Kate Moses has a sweet tooth. Her life, as detailed in her memoir Cakewalk, has been outlined by a steady stream of sugary treats. A childhood of motherly indulgence, followed by teen years spent mastering the art of baking, led to a collection of excellent and far-reaching dessert recipes. These recipes are inserted after each short chapter of this lengthy book, giving the reader much mouth-watering inspiration. I've read other books that have incorporated recipes, but none have done so as elegantly as Moses's. Each dessert is linked to the preceding chapter, giving us a visual and sensory connection to Moses's experiences and stories.

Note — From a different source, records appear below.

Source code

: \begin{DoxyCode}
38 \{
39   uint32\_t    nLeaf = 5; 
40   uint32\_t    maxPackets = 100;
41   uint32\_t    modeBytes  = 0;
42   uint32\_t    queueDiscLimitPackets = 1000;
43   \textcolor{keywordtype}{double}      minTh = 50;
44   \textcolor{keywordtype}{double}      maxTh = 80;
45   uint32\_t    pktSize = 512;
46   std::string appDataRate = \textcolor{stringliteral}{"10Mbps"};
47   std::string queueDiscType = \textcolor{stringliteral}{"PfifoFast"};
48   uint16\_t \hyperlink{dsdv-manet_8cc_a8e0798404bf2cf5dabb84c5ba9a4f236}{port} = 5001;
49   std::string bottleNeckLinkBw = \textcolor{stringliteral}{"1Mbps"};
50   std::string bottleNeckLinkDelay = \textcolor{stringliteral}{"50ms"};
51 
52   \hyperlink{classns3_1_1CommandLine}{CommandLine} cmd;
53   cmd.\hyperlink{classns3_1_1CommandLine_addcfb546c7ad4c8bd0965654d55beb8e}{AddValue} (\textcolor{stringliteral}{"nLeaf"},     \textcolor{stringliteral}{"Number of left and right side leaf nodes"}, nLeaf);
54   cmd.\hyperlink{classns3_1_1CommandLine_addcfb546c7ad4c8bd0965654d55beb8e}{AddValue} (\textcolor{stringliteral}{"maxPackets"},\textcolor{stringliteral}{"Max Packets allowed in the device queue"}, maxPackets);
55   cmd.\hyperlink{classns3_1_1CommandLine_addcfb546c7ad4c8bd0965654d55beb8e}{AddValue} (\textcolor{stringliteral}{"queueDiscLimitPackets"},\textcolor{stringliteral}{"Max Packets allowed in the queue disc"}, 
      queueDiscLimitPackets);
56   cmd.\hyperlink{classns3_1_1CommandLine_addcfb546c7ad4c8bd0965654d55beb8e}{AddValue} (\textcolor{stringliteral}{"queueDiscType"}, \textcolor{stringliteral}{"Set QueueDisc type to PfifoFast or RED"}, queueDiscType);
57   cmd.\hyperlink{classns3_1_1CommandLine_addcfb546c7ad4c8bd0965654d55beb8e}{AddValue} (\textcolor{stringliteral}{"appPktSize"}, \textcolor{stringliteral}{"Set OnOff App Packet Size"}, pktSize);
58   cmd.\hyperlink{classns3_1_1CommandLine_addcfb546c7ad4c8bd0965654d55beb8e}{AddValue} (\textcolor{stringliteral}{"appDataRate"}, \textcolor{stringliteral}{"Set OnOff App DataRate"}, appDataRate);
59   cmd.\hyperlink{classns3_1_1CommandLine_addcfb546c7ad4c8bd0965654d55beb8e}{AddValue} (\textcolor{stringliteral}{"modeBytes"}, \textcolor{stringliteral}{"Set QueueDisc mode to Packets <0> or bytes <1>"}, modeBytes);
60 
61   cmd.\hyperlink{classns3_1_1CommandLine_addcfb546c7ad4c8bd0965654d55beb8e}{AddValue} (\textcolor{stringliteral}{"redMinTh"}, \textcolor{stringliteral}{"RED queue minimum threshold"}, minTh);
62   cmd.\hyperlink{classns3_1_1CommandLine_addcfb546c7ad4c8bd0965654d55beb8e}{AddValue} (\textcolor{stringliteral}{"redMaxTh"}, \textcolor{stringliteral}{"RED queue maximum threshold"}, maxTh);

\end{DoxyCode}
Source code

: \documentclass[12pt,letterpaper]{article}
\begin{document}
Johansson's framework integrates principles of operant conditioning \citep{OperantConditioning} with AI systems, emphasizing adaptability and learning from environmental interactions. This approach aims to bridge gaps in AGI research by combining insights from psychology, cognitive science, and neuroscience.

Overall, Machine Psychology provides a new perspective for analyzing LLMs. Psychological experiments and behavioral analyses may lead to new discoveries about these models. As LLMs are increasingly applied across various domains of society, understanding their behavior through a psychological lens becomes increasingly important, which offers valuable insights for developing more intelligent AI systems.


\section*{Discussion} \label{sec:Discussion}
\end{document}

But despite the sugar-laced theme of this book, Moses's life has been no cakewalk (so to speak). As she states early on, "Life does not always reward us with the best cookie in the box, or the happiest family; sometimes you take what you get and make the best of it." Her initially rose-tinted memories of her family quickly unravel as the memoir follows her into late childhood, when she began to see the cracks in her parents' marriage and her mother's manipulative tendencies. Her relationship with her two brothers is rarely supportive enough to help her through her formative early teenage years. One gets the impression that Moses has been on her own for her entire life.
Moses's wonderful prose and and amazing insight into her younger self completely engulfed me in the emotions of her tumultuous upbringing. But such involvement makes this book tough to read. The recipes, initially joyful and celebratory of the pleasures of sweets, become painful when Moses begins a struggle with weight loss and body image. The brownies that friends bring by to help the flailing new mother sort through a messy divorce leave a similarly sour taste in the mouth. But Moses finds her way to happiness, a new marriage, and a career in writing. And she ends the book with stories of her time spent with M.F.K. Fisher, an esteemed food writer whose contribution to Moses's life is sizable.
Moses's bravery and candidness in so openly displaying her past turmoil is beyond admirable. Food is sometimes only in the background of her reminiscences, which would seem disappointing to those looking for a food-focused read. But once you begin reading her story it is impossible to put down. I highly recommend this book—it is well-written, balances the sweet and salty sides of life, and leaves the reader with a substantial number of new pastry recipes to try. Personally, I'm most interested in the brownies that M.F.K. Fisher declared "delicious." I'll be baking them soon.